> WHAT YOU ARE ASKED TO DO: Once you reach the line containing "a serious look." in the entries below, write out that line and each one after it down to the line containing "Zhuo Donglai smiled and", exactly and with nothing added.

> Data extracted from a collection:
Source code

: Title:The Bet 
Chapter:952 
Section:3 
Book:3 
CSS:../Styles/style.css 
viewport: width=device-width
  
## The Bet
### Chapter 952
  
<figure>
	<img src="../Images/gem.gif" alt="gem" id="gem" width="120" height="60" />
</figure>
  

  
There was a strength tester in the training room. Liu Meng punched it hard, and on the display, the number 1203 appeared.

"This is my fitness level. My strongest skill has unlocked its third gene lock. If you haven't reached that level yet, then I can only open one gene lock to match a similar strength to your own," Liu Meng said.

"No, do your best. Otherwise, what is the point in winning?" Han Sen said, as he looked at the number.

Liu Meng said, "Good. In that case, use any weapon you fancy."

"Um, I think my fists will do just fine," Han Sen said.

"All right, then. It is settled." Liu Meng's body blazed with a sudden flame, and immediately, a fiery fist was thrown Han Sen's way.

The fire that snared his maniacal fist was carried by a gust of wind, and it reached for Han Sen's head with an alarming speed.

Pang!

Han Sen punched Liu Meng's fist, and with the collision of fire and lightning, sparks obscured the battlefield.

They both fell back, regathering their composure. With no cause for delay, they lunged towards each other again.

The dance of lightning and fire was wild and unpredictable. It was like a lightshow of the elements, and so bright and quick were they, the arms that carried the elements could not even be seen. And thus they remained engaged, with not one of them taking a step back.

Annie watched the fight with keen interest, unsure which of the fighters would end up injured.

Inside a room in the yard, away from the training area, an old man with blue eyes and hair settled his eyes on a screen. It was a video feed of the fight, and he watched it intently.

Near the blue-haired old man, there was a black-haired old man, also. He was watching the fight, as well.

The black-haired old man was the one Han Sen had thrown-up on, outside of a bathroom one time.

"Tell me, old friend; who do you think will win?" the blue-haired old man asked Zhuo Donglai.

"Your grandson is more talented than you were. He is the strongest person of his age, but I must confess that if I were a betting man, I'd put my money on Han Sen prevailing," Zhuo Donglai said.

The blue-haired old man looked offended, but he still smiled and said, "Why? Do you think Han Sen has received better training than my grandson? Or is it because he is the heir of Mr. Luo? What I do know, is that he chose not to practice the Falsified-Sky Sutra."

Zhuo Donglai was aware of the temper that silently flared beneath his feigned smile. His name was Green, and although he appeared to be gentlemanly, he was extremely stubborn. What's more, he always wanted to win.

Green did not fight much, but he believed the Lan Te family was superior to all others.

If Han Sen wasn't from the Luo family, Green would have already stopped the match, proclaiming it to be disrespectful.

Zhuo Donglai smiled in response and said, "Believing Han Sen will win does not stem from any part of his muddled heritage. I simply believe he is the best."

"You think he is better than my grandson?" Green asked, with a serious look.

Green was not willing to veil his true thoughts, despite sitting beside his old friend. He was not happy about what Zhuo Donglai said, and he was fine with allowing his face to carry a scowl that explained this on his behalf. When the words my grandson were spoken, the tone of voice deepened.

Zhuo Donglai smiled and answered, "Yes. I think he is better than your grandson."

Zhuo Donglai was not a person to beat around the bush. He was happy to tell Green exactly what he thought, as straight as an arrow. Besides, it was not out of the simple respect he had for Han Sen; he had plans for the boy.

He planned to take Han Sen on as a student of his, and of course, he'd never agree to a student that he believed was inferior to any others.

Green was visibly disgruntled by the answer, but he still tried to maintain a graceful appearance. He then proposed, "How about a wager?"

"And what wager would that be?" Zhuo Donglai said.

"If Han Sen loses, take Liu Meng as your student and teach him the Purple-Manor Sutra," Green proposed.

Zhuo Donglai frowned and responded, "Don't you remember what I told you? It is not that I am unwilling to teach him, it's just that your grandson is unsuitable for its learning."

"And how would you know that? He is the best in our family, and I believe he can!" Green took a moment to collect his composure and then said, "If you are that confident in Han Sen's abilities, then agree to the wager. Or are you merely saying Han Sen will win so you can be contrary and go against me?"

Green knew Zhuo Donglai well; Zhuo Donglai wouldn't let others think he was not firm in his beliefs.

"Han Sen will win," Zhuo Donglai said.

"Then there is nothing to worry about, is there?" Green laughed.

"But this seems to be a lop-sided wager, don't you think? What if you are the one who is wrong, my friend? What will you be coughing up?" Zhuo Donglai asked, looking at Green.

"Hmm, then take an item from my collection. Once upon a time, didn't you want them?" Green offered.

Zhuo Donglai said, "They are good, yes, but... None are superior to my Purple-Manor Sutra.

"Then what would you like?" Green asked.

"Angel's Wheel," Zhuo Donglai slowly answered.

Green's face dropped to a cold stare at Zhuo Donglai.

> TASK SOLUTION:
"You think he is better than my grandson?" Green asked, with a serious look.

Green was not willing to veil his true thoughts, despite sitting beside his old friend. He was not happy about what Zhuo Donglai said, and he was fine with allowing his face to carry a scowl that explained this on his behalf. When the words my grandson were spoken, the tone of voice deepened.

Zhuo Donglai smiled and answered, "Yes. I think he is better than your grandson."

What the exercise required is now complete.